KEBERADAAN hakim perempuan dalam sistem peradilan Indonesia sejatinya bukan sekadar soal representasi, tetapi menyangkut kualitas keadilan itu sendiri.
Hingga 2024, jumlah hakim perempuan baru mencapai sekitar 29 persen dari total hakim di seluruh Indonesia (Mahkamah Agung, 2024).
Meskipun angka ini menunjukkan kemajuan, ketimpangan masih terasa, terutama di tingkat pimpinan dan Mahkamah Agung.
Padahal, keberagaman dalam tubuh peradilan sangat penting untuk memastikan bahwa hukum ditegakkan dengan perspektif yang lebih empatik, manusiawi, dan sejalan dengan nilai-nilai hak asasi manusia.
Hakim perempuan membawa cara pandang yang lebih sensitif terhadap dimensi sosial dan psikologis dalam kasus-kasus tertentu, seperti kekerasan terhadap perempuan, perceraian, atau hak anak.
Pendekatan ini memperkaya praktik keadilan substantif—yakni keadilan yang tidak hanya mematuhi teks hukum, tetapi juga mempertimbangkan konteks kemanusiaan di baliknya.
Namun, di tengah dominasi budaya patriarki, mereka kerap menghadapi hambatan struktural seperti beban ganda antara pekerjaan dan keluarga, serta bias institusional yang masih memandang kepemimpinan sebagai domain laki-laki.

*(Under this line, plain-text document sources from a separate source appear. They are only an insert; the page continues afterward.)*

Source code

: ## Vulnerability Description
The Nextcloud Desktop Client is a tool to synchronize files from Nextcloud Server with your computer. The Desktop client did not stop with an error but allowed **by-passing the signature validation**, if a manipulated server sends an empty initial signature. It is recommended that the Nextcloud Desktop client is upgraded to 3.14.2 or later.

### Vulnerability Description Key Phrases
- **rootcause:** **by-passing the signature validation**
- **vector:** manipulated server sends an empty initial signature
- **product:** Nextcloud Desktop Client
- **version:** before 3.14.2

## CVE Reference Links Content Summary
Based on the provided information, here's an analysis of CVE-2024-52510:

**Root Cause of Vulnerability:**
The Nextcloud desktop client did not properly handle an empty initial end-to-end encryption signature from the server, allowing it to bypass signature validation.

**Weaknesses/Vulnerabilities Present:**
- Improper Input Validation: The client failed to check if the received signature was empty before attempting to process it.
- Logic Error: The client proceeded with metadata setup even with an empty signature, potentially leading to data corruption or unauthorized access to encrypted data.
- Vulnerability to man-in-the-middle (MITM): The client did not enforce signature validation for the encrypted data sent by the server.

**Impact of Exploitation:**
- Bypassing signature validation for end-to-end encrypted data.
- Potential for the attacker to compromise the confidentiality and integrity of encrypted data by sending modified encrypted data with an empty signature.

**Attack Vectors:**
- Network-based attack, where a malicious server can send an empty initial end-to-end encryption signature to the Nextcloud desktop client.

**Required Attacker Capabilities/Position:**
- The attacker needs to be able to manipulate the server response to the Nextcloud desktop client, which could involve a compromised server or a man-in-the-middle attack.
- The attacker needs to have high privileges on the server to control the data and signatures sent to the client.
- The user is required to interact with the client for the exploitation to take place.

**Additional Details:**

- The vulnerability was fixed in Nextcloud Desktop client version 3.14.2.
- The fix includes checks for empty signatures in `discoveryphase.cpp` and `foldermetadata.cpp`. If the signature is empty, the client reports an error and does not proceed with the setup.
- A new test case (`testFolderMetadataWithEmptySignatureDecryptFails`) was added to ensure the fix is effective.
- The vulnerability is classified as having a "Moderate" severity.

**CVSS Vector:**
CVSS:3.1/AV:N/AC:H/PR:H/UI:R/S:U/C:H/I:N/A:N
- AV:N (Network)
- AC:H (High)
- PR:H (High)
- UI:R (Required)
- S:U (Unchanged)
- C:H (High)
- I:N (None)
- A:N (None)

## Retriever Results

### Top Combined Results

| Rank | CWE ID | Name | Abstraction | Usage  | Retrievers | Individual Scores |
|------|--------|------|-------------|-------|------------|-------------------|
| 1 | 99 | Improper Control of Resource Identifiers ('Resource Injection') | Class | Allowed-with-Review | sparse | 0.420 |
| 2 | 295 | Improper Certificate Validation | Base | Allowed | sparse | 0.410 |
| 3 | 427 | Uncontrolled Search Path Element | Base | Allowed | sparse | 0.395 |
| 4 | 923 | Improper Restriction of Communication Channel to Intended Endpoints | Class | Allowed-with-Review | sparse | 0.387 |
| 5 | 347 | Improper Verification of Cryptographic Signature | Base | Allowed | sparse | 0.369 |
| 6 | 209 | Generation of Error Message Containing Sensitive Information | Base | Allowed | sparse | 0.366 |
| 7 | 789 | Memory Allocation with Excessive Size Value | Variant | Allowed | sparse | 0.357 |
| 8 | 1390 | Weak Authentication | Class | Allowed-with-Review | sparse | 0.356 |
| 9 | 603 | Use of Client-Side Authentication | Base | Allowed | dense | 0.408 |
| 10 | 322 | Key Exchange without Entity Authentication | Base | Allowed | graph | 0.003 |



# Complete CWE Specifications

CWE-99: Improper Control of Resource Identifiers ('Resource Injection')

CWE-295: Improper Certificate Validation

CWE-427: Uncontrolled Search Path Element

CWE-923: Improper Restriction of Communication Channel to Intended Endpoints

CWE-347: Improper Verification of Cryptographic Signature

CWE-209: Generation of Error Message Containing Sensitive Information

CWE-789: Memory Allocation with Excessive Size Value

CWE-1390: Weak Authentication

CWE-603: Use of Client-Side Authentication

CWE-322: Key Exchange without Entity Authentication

Untuk itu, pemberdayaan hakim perempuan harus menjadi agenda serius reformasi peradilan. Negara dan lembaga kehakiman perlu mendorong kebijakan afirmatif, memperluas akses kepemimpinan, dan membangun lingkungan kerja yang lebih inklusif dan adil.
Peningkatan jumlah bukan tujuan akhir, melainkan sarana untuk membangun sistem hukum yang benar-benar mewakili seluruh warga negara.
Baca juga: RUU Jabatan Hakim: Antara Imunitas dan Impunitas
Karena pada akhirnya, keadilan tidak akan pernah utuh jika separuh pengalaman manusia—yakni pengalaman perempuan—tidak turut mewarnai cara kita menegakkan hukum.
Dalam teori hukum progresif, hukum sejatinya dipandang bukan sekadar sistem norma yang kaku, tetapi juga sebagai instrumen sosial yang harus peka terhadap konteks dan pengalaman manusia (Nonet & Selznick, 1978).
Pandangan ini menegaskan bahwa keadilan tidak pernah netral dari nilai dan relasi kekuasaan.
Di sinilah pentingnya kehadiran hakim perempuan—mereka membawa lived experience dan perspektif yang selama ini diabaikan oleh struktur hukum yang cenderung maskulin dan hierarkis.
Melalui cara pandang berbeda ini, hakim perempuan mampu menafsirkan hukum dengan mempertimbangkan realitas sosial dan ketimpangan gender yang masih mengakar di masyarakat.
Konsep ethics of care ala Carol Gilligan (1982) memberikan landasan moral bagi pentingnya perspektif perempuan dalam peradilan.